Local feature-flag evaluation

Architected an Amplitude-based local evaluator that collapsed 10 network calls into 1 and brought sub-millisecond decisions to the request path. Shipped at 100% coverage with zero breaking changes.

10 → 1
API calls / request
< 1 ms
decision latency
100%
test coverage
0
breaking changes
Role
Architect & lead engineer
Timeline
Aug 2024 - Mar 2025
Stack
TypeScript, Amplitude SDK, Node, Jest
Tags
Architecture, JS SDK

§Context

Every meaningful decision in our platform (pricing experiments, gated features, region rollouts) passes through a feature flag. We were evaluating each one remotely, which meant ten flags on a single request became ten round-trips.
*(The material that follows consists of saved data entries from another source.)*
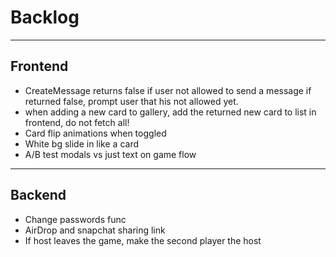 # Backlog

<hr />

## Frontend

- CreateMessage returns false if user not allowed to send a message if returned false, prompt user that his not allowed yet.
- when adding a new card to gallery, add the returned new card to list in frontend, do not fetch all!
- Card flip animations when toggled
- White bg slide in like a card
- A/B test modals vs just text on game flow

<hr/>

## Backend

- Change passwords func
- AirDrop and snapchat sharing link
- If host leaves the game, make the second player the host
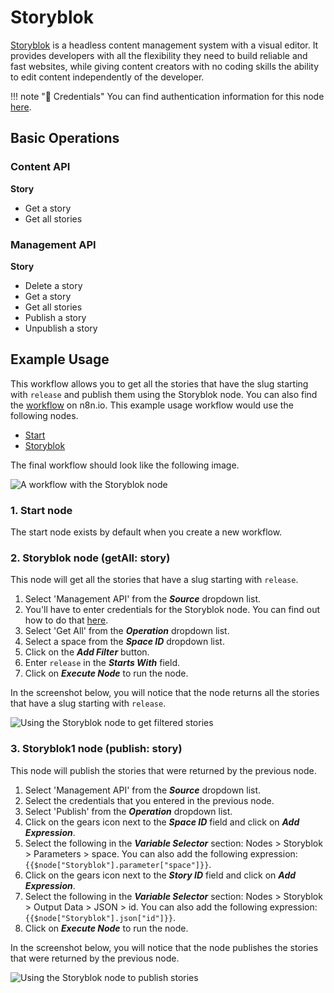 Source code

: # Storyblok

[Storyblok](https://www.storyblok.com/) is a headless content management system with a visual editor. It provides developers with all the flexibility they need to build reliable and fast websites, while giving content creators with no coding skills the ability to edit content independently of the developer.

!!! note "🔑 Credentials"
    You can find authentication information for this node [here](/workflow/integrations/credentials/storyblok/).


## Basic Operations

### Content API
**Story**
- Get a story
- Get all stories


### Management API
**Story**
- Delete a story
- Get a story
- Get all stories
- Publish a story
- Unpublish a story


## Example Usage

This workflow allows you to get all the stories that have the slug starting with `release` and publish them using the Storyblok node. You can also find the [workflow](https://n8n.io/workflows/768) on n8n.io. This example usage workflow would use the following nodes.
- [Start](/integrations/core-nodes/workflow-nodes-base.start/)
- [Storyblok]()

The final workflow should look like the following image.

![A workflow with the Storyblok node](/_images/integrations/nodes/storyblok/workflow.png)

### 1. Start node

The start node exists by default when you create a new workflow.

### 2. Storyblok node (getAll: story)

This node will get all the stories that have a slug starting with `release`. 

1. Select 'Management API' from the ***Source*** dropdown list.
2. You'll have to enter credentials for the Storyblok node. You can find out how to do that [here](/integrations/credentials/storyblok/).
3. Select 'Get All' from the ***Operation*** dropdown list.
4. Select a space from the ***Space ID*** dropdown list.
5. Click on the ***Add Filter*** button.
6. Enter `release` in the ***Starts With*** field.
7. Click on ***Execute Node*** to run the node.

In the screenshot below, you will notice that the node returns all the stories that have a slug starting with `release`.

![Using the Storyblok node to get filtered stories](/_images/integrations/nodes/storyblok/storyblok_node.png)



### 3. Storyblok1 node (publish: story)

This node will publish the stories that were returned by the previous node.

1. Select 'Management API' from the ***Source*** dropdown list.
2. Select the credentials that you entered in the previous node.
3. Select 'Publish' from the ***Operation*** dropdown list.
4. Click on the gears icon next to the ***Space ID*** field and click on ***Add Expression***.
5. Select the following in the ***Variable Selector*** section: Nodes > Storyblok > Parameters > space. You can also add the following expression: `{{$node["Storyblok"].parameter["space"]}}`.
6. Click on the gears icon next to the ***Story ID*** field and click on ***Add Expression***.
7. Select the following in the ***Variable Selector*** section: Nodes > Storyblok > Output Data > JSON > id. You can also add the following expression: `{{$node["Storyblok"].json["id"]}}`.
8. Click on ***Execute Node*** to run the node.


In the screenshot below, you will notice that the node publishes the stories that were returned by the previous node.

![Using the Storyblok node to publish stories](/_images/integrations/nodes/storyblok/storyblok1_node.png)
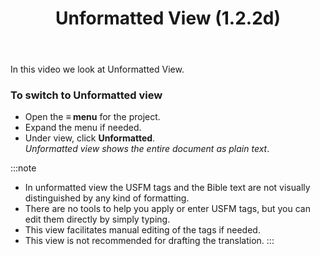 ﻿---
title: Unformatted View (1.2.2d)
---
In this video we look at Unformatted View.

### To switch to Unformatted view

-   Open the **≡ menu** for the project.
-   Expand the menu if needed.
-   Under view, click **Unformatted**.  
    *Unformatted view shows the entire document as plain text*.

:::note
-   In unformatted view the USFM tags and the Bible text are not visually distinguished by any kind of formatting.
-   There are no tools to help you apply or enter USFM tags, but you can edit them directly by simply typing.
-   This view facilitates manual editing of the tags if needed.
-   This view is not recommended for drafting the translation.
:::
The cost was hidden inside p99 graphs until someone went looking.

§What I did

  • Replaced the remote-evaluation pattern with a local evaluator backed by a periodically refreshed rule set.
  • Built a drift detector that compares local vs. remote decisions on a sampled slice of live traffic, with Slack alerts on disagreement.
  • Wrote a flag-by-flag migration path so the change rolled out behind its own flag. Yes, feature-flagged feature flags.
  • Got the change to 100% test coverage and shipped with no API breaks for consumers.

§Outcome

The hot path got measurably quicker, the on-call story got simpler, and the pattern became the default for new flag work across two more teams.